Wpis z mikrobloga

Mireczki, dzisiaj rano miałem taką rozkminę. Otóż naprawdę trzeba mieć #!$%@? w życiu, aby urodzić się i mieszkać do końca swoich dni w jakiejś dzisięciotysięcznej pipidówie albo na wsi. Nic nie zobaczysz, nie masz gdzie iść na spacer, psy tyłkami szczekają po zmroku. Nie ma też wielu miejsc do poznania nowych ludzi. Tyczy się do wielu osób starszej daty (lata 50. i 60.).
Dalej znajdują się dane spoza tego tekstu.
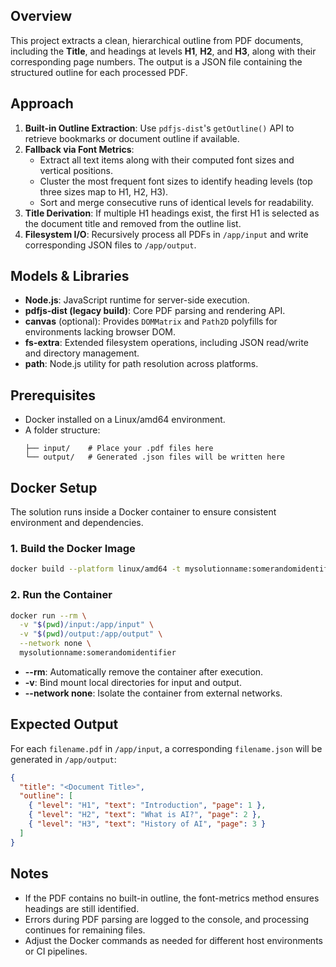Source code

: ## Overview

This project extracts a clean, hierarchical outline from PDF documents, including the **Title**, and headings at levels **H1**, **H2**, and **H3**, along with their corresponding page numbers. The output is a JSON file containing the structured outline for each processed PDF.

## Approach

1. **Built-in Outline Extraction**: Use `pdfjs-dist`'s `getOutline()` API to retrieve bookmarks or document outline if available.
2. **Fallback via Font Metrics**:
   - Extract all text items along with their computed font sizes and vertical positions.
   - Cluster the most frequent font sizes to identify heading levels (top three sizes map to H1, H2, H3).
   - Sort and merge consecutive runs of identical levels for readability.
3. **Title Derivation**: If multiple H1 headings exist, the first H1 is selected as the document title and removed from the outline list.
4. **Filesystem I/O**: Recursively process all PDFs in `/app/input` and write corresponding JSON files to `/app/output`.

## Models & Libraries

- **Node.js**: JavaScript runtime for server-side execution.
- **pdfjs-dist (legacy build)**: Core PDF parsing and rendering API.
- **canvas** (optional): Provides `DOMMatrix` and `Path2D` polyfills for environments lacking browser DOM.
- **fs-extra**: Extended filesystem operations, including JSON read/write and directory management.
- **path**: Node.js utility for path resolution across platforms.

## Prerequisites

- Docker installed on a Linux/amd64 environment.
- A folder structure:
  ```
  ├── input/    # Place your .pdf files here
  └── output/   # Generated .json files will be written here
  ```

## Docker Setup

The solution runs inside a Docker container to ensure consistent environment and dependencies.

### 1. Build the Docker Image

```bash
docker build --platform linux/amd64 -t mysolutionname:somerandomidentifier .
```

### 2. Run the Container

```bash
docker run --rm \
  -v "$(pwd)/input:/app/input" \
  -v "$(pwd)/output:/app/output" \
  --network none \
  mysolutionname:somerandomidentifier
```

- **--rm**: Automatically remove the container after execution.
- **-v**: Bind mount local directories for input and output.
- **--network none**: Isolate the container from external networks.

## Expected Output

For each `filename.pdf` in `/app/input`, a corresponding `filename.json` will be generated in `/app/output`:

```json
{
  "title": "<Document Title>",
  "outline": [
    { "level": "H1", "text": "Introduction", "page": 1 },
    { "level": "H2", "text": "What is AI?", "page": 2 },
    { "level": "H3", "text": "History of AI", "page": 3 }
  ]
}
```

## Notes

- If the PDF contains no built-in outline, the font-metrics method ensures headings are still identified.
- Errors during PDF parsing are logged to the console, and processing continues for remaining files.
- Adjust the Docker commands as needed for different host environments or CI pipelines.

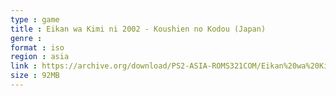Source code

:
 ```yaml
---
type : game
title : Eikan wa Kimi ni 2002 - Koushien no Kodou (Japan)
genre : 
format : iso
region : asia
link : https://archive.org/download/PS2-ASIA-ROMS321COM/Eikan%20wa%20Kimi%20ni%202002%20-%20Koushien%20no%20Kodou%20%28Japan%29.7z
size : 92MB
---
```

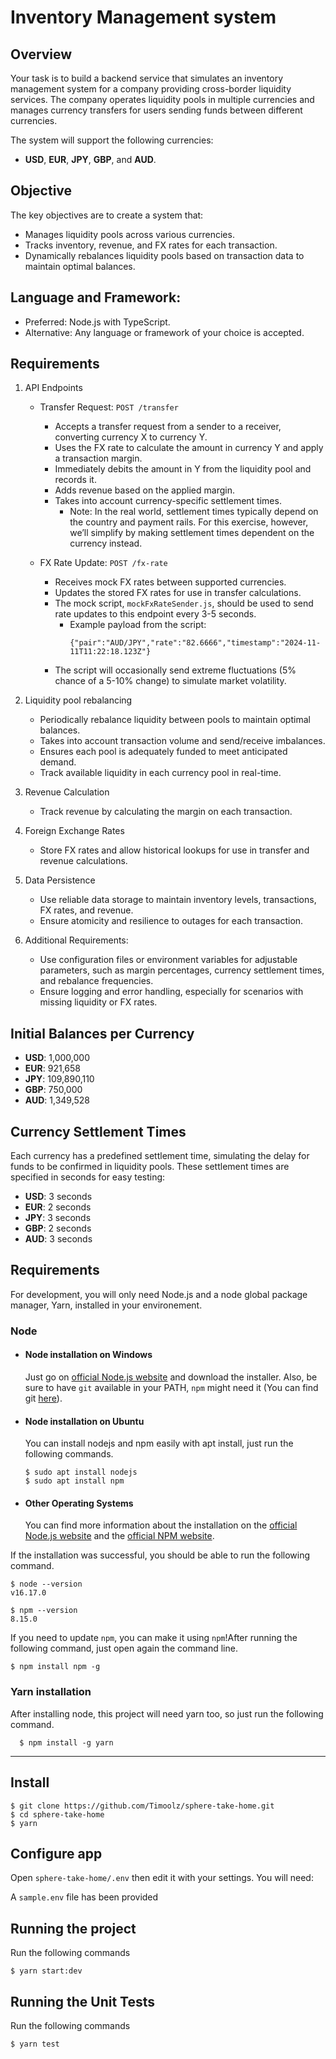 # Inventory Management system

## Overview

Your task is to build a backend service that simulates an inventory management system for a company providing cross-border liquidity services. The company operates liquidity pools in multiple currencies and manages currency transfers for users sending funds between different currencies.

The system will support the following currencies:

- **USD**, **EUR**, **JPY**, **GBP**, and **AUD**.

## Objective

The key objectives are to create a system that:

- Manages liquidity pools across various currencies.
- Tracks inventory, revenue, and FX rates for each transaction.
- Dynamically rebalances liquidity pools based on transaction data to maintain optimal balances.

## Language and Framework:

- Preferred: Node.js with TypeScript.
- Alternative: Any language or framework of your choice is accepted.

## Requirements

1. API Endpoints

   - Transfer Request: `POST /transfer`

     - Accepts a transfer request from a sender to a receiver, converting currency X to currency Y.
     - Uses the FX rate to calculate the amount in currency Y and apply a transaction margin.
     - Immediately debits the amount in Y from the liquidity pool and records it.
     - Adds revenue based on the applied margin.
     - Takes into account currency-specific settlement times.
       - Note: In the real world, settlement times typically depend on the country and payment rails. For this exercise, however, we’ll simplify by making settlement times dependent on the currency instead.

   - FX Rate Update: `POST /fx-rate`
     - Receives mock FX rates between supported currencies.
     - Updates the stored FX rates for use in transfer calculations.
     - The mock script, `mockFxRateSender.js`, should be used to send rate updates to this endpoint every 3-5 seconds.
       - Example payload from the script:
         ```
         {"pair":"AUD/JPY","rate":"82.6666","timestamp":"2024-11-11T11:22:18.123Z"}
         ```
     - The script will occasionally send extreme fluctuations (5% chance of a 5-10% change) to simulate market volatility.

2. Liquidity pool rebalancing

   - Periodically rebalance liquidity between pools to maintain optimal balances.
   - Takes into account transaction volume and send/receive imbalances.
   - Ensures each pool is adequately funded to meet anticipated demand.
   - Track available liquidity in each currency pool in real-time.

3. Revenue Calculation

   - Track revenue by calculating the margin on each transaction.

4. Foreign Exchange Rates

   - Store FX rates and allow historical lookups for use in transfer and revenue calculations.

5. Data Persistence

   - Use reliable data storage to maintain inventory levels, transactions, FX rates, and revenue.
   - Ensure atomicity and resilience to outages for each transaction.

6. Additional Requirements:

   - Use configuration files or environment variables for adjustable parameters, such as margin percentages, currency settlement times, and rebalance frequencies.
   - Ensure logging and error handling, especially for scenarios with missing liquidity or FX rates.

## Initial Balances per Currency

- **USD**: 1,000,000
- **EUR**: 921,658
- **JPY**: 109,890,110
- **GBP**: 750,000
- **AUD**: 1,349,528

## Currency Settlement Times

Each currency has a predefined settlement time, simulating the delay for funds to be confirmed in liquidity pools. These settlement times are specified in seconds for easy testing:

- **USD**: 3 seconds
- **EUR**: 2 seconds
- **JPY**: 3 seconds
- **GBP**: 2 seconds
- **AUD**: 3 seconds


## Requirements

For development, you will only need Node.js and a node global package manager, Yarn, installed in your environement.

### Node

- #### Node installation on Windows

  Just go on [official Node.js website](https://nodejs.org/) and download the installer.
  Also, be sure to have `git` available in your PATH, `npm` might need it (You can find
  git [here](https://git-scm.com/)).

- #### Node installation on Ubuntu

  You can install nodejs and npm easily with apt install, just run the following commands.

      $ sudo apt install nodejs
      $ sudo apt install npm

- #### Other Operating Systems
  You can find more information about the installation on the [official Node.js website](https://nodejs.org/) and
  the [official NPM website](https://npmjs.org/).

If the installation was successful, you should be able to run the following command.

    $ node --version
    v16.17.0

    $ npm --version
    8.15.0

If you need to update `npm`, you can make it using `npm`!After running the following command, just open again the
command line.

    $ npm install npm -g

###

### Yarn installation

After installing node, this project will need yarn too, so just run the following command.

      $ npm install -g yarn

---

## Install

    $ git clone https://github.com/Timoolz/sphere-take-home.git
    $ cd sphere-take-home
    $ yarn 

## Configure app

Open `sphere-take-home/.env` then edit it with your settings. You will need:


A `sample.env` file has been provided

## Running the project

Run the following commands

    $ yarn start:dev


## Running the Unit Tests

Run the following commands

    $ yarn test



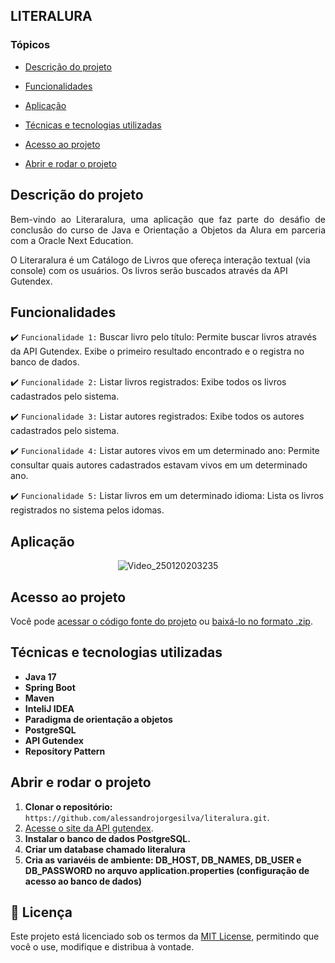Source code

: ## LITERALURA

### Tópicos 

- [Descrição do projeto](#descrição-do-projeto)

- [Funcionalidades](#funcionalidades)

- [Aplicação](#aplicação)

- [Técnicas e tecnologias utilizadas](#Técnicas-e-tecnologias-utilizadas)

- [Acesso ao projeto](#acesso-ao-projeto)

- [Abrir e rodar o projeto](#abrir-e-rodar-o-projeto)
  
## Descrição do projeto 

<p align="justify">
Bem-vindo ao Literaralura, uma aplicação que faz parte do desáfio de conclusão do curso de Java e Orientação a Objetos da Alura em parceria com a Oracle Next Education.
  
O Literaralura é um Catálogo de Livros que ofereça interação textual (via console) com os usuários. Os livros serão buscados através da API Gutendex.

## Funcionalidades

:heavy_check_mark: `Funcionalidade 1:` Buscar livro pelo título: Permite buscar livros através da API Gutendex. Exibe o primeiro resultado encontrado e o registra no banco de dados.

:heavy_check_mark: `Funcionalidade 2:` Listar livros registrados: Exibe todos os livros cadastrados pelo sistema.

:heavy_check_mark: `Funcionalidade 3:` Listar autores registrados: Exibe todos os autores cadastrados pelo sistema.

:heavy_check_mark: `Funcionalidade 4:` Listar autores vivos em um determinado ano: Permite consultar quais autores cadastrados estavam vivos em um determinado ano.

:heavy_check_mark: `Funcionalidade 5:` Listar livros em um determinado idioma: Lista os livros registrados no sistema pelos idomas.



## Aplicação

<div align="center">

![Video_250120203235](https://github.com/user-attachments/assets/412d794c-e397-48fd-a9cc-845a2395b28b)

</div>

## Acesso ao projeto

Você pode [acessar o código fonte do projeto](https://github.com/alessandrojorgesilva/literalura) ou [baixá-lo no formato .zip](https://github.com/alessandrojorgesilva/literalura/archive/refs/heads/main.zip).

## Técnicas e tecnologias utilizadas

- **Java 17**
- **Spring Boot**
- **Maven**
- **InteliJ IDEA**
- **Paradigma de orientação a objetos**
- **PostgreSQL**
- **API Gutendex**
- **Repository Pattern**

## Abrir e rodar o projeto

1. **Clonar o repositório:**
   ```https://github.com/alessandrojorgesilva/literalura.git```.
3. [Acesse o site da API gutendex](https://gutendex.com/).
4. **Instalar o banco de dados PostgreSQL.**
5. **Criar um database chamado literalura**
6. **Cria as variavéis de ambiente: DB_HOST, DB_NAMES, DB_USER e DB_PASSWORD no arquvo application.properties (configuração de acesso ao banco de dados)**


## 📜 Licença

Este projeto está licenciado sob os termos da [MIT License](LICENSE), permitindo que você o use, modifique e distribua à vontade.











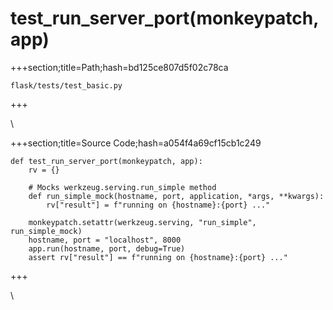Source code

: 



# test_run_server_port(monkeypatch, app)
  
+++section;title=Path;hash=bd125ce807d5f02c78ca

`flask/tests/test_basic.py`
  
+++

\
  
+++section;title=Source Code;hash=a054f4a69cf15cb1c249
```
def test_run_server_port(monkeypatch, app):
    rv = {}

    # Mocks werkzeug.serving.run_simple method
    def run_simple_mock(hostname, port, application, *args, **kwargs):
        rv["result"] = f"running on {hostname}:{port} ..."

    monkeypatch.setattr(werkzeug.serving, "run_simple", run_simple_mock)
    hostname, port = "localhost", 8000
    app.run(hostname, port, debug=True)
    assert rv["result"] == f"running on {hostname}:{port} ..."
```  
+++

\

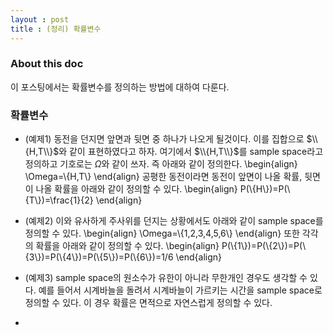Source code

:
```yaml
---
layout : post 
title : (정리) 확률변수 
---
```


### About this doc 
이 포스팅에서는 확률변수를 정의하는 방법에 대하여 다룬다. 

### 확률변수 
- (예제1) 동전을 던지면 앞면과 뒷면 중 하나가 나오게 될것이다. 이를 집합으로 $\\{H,T\\}$와 같이 표현하였다고 하자. 
여기에서 $\\{H,T\\}$를 sample space라고 정의하고 기호로는 $\Omega$와 같이 쓰자. 즉 아래와 같이 정의한다. 
\begin{align}
\Omega=\\{H,T\\}
\end{align}
공평한 동전이라면 동전이 앞면이 나올 확률, 뒷면이 나올 확률을 아래와 같이 정의할 수 있다. 
\begin{align}
P(\\{H\\})=P(\\{T\\})=\frac{1}{2}
\end{align}

- (예제2) 이와 유사하게 주사위를 던지는 상황에서도 아래와 같이 sample space를 정의할 수 있다. 
\begin{align}
\Omega=\\{1,2,3,4,5,6\\}
\end{align}
또한 각각의 확률을 아래와 같이 정의할 수 있다. 
\begin{align}
P(\\{1\\})=P(\\{2\\})=P(\\{3\\})=P(\\{4\\})=P(\\{5\\})=P(\\{6\\})=1/6
\end{align}

- (예제3) sample space의 원소수가 유한이 아니라 무한개인 경우도 생각할 수 있다. 예를 들어서 시계바늘을 돌려서 시계바늘이 가르키는 시간을 sample space로 정의할 수 있다. 이 경우 확률은 면적으로 자연스럽게 정의할 수 있다. 

- 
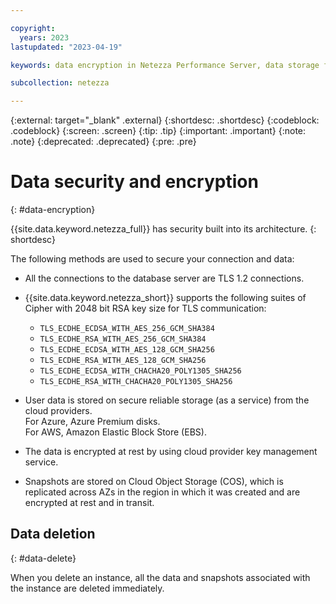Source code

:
 ```yaml
---

copyright:
  years: 2023
lastupdated: "2023-04-19"

keywords: data encryption in Netezza Performance Server, data storage for Netezza Performance Server, personal data in Netezza Performance Server, data deletion for Netezza Performance Server, data in Netezza Performance Server, data security in Netezza Performance Server

subcollection: netezza

---
```


{:external: target="_blank" .external}
{:shortdesc: .shortdesc}
{:codeblock: .codeblock}
{:screen: .screen}
{:tip: .tip}
{:important: .important}
{:note: .note}
{:deprecated: .deprecated}
{:pre: .pre}

# Data security and encryption
{: #data-encryption}

{{site.data.keyword.netezza_full}} has security built into its architecture.
{: shortdesc}

The following methods are used to secure your connection and data:

- All the connections to the database server are TLS 1.2 connections.
- {{site.data.keyword.netezza_short}} supports the following suites of Cipher with 2048 bit RSA key size for TLS communication:

   -  `TLS_ECDHE_ECDSA_WITH_AES_256_GCM_SHA384`
   -  `TLS_ECDHE_RSA_WITH_AES_256_GCM_SHA384`
   -  `TLS_ECDHE_ECDSA_WITH_AES_128_GCM_SHA256`
   -  `TLS_ECDHE_RSA_WITH_AES_128_GCM_SHA256`
   -  `TLS_ECDHE_ECDSA_WITH_CHACHA20_POLY1305_SHA256`
   -  `TLS_ECDHE_RSA_WITH_CHACHA20_POLY1305_SHA256`

- User data is stored on secure reliable storage (as a service) from the cloud providers.  
  For Azure, Azure Premium disks.  
  For AWS, Amazon Elastic Block Store (EBS).  

- The data is encrypted at rest by using cloud provider key management service.
- Snapshots are stored on Cloud Object Storage (COS), which is replicated across AZs in the region in which it was created and are encrypted at rest and in transit.

## Data deletion
{: #data-delete}

When you delete an instance, all the data and snapshots associated with the instance are deleted immediately. 


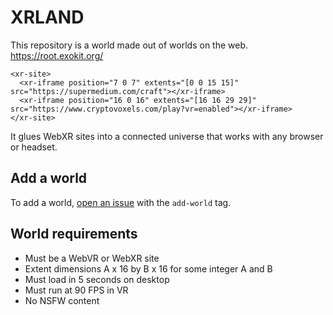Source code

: # XRLAND

This repository is a world made out of worlds on the web. https://root.exokit.org/

```
<xr-site>
  <xr-iframe position="7 0 7" extents="[0 0 15 15]" src="https://supermedium.com/craft"></xr-iframe>
  <xr-iframe position="16 0 16" extents="[16 16 29 29]" src="https://www.cryptovoxels.com/play?vr=enabled"></xr-iframe>
</xr-site>
```

It glues WebXR sites into a connected universe that works with any browser or headset.

## Add a world

To add a world, [open an issue](https://github.com/exokitxr/exoland/issues/new) with the `add-world` tag.

## World requirements

- Must be a WebVR or WebXR site
- Extent dimensions A x 16 by B x 16 for some integer A and B
- Must load in 5 seconds on desktop
- Must run at 90 FPS in VR
- No NSFW content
Też tak myślicie?

#przegryw

  • 2
To że teraz nie balują to nie znaczy, że kiedyś tego nie robili...Wiem po sobie - starym się już nie chce. Stagnacja jest miła....
@Asceton: masz rację, ja myślałem że dopiero nasze pokolenia mają przechlapane z feminazizmem, lecz pewnego dnia poszedłem z matką na spacer po wsi w której przyszła na świat i uświadomiła mi, jak to w latach 60.-80. kobiety uciekały do miast przez co na wsiach był spory nadmiar mężczyzn.
Z drugiej strony jak już miałeś dość to rzucałeś gospodarkę i przenosiłeś się kilkadziesiąt kilometrów do miasta gdzie z kolei był nadmiar kobiet.